Task prompt:
Each line holding the word "width" must appear in the answer, copied from the entries.

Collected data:

————

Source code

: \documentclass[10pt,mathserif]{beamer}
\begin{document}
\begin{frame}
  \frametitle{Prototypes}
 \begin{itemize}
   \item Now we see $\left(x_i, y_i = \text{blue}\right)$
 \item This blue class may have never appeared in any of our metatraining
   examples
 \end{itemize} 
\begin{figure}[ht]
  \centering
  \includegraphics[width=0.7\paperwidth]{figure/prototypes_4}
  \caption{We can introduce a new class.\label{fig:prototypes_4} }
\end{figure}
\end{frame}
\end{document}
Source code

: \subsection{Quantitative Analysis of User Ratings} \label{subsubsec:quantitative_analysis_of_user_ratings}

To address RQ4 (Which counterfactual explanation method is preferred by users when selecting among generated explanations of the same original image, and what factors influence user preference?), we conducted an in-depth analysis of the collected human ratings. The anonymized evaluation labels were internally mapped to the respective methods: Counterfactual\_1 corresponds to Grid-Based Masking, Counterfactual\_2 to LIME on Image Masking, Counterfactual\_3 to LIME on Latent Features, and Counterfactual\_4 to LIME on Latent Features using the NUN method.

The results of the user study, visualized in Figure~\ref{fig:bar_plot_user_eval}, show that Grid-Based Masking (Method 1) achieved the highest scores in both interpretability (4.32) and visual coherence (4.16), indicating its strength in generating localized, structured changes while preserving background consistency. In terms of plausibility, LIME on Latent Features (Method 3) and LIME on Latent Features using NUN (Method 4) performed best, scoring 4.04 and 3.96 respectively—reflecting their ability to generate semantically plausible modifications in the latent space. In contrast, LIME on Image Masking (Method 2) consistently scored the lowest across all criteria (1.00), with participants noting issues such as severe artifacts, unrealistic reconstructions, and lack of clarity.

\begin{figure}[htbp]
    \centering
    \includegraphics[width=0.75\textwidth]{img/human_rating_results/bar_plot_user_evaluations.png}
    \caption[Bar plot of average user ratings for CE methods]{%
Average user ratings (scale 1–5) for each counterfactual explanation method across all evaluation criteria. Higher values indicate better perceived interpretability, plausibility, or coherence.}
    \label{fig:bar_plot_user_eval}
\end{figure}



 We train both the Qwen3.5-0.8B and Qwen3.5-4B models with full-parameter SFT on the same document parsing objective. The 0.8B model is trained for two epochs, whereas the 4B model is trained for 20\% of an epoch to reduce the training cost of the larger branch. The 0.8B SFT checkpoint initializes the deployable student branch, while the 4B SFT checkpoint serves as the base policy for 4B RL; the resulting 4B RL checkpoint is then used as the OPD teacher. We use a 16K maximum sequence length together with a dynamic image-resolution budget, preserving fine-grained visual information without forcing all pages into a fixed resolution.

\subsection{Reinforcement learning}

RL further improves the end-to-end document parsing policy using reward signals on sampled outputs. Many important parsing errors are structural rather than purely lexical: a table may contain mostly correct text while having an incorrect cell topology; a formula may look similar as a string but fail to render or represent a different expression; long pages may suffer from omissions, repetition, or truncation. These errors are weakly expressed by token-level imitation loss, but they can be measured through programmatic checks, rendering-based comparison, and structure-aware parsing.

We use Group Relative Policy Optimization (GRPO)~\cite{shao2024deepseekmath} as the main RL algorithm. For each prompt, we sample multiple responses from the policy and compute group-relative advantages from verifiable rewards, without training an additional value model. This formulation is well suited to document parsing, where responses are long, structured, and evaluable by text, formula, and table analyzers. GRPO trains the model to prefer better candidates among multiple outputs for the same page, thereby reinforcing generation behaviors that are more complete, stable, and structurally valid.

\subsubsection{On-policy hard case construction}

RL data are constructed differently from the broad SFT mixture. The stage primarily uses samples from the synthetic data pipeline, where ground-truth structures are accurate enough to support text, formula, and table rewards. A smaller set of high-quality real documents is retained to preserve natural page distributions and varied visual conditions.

————

Solution to the exercise:
  \includegraphics[width=0.7\paperwidth]{figure/prototypes_4}
    \includegraphics[width=0.75\textwidth]{img/human_rating_results/bar_plot_user_evaluations.png}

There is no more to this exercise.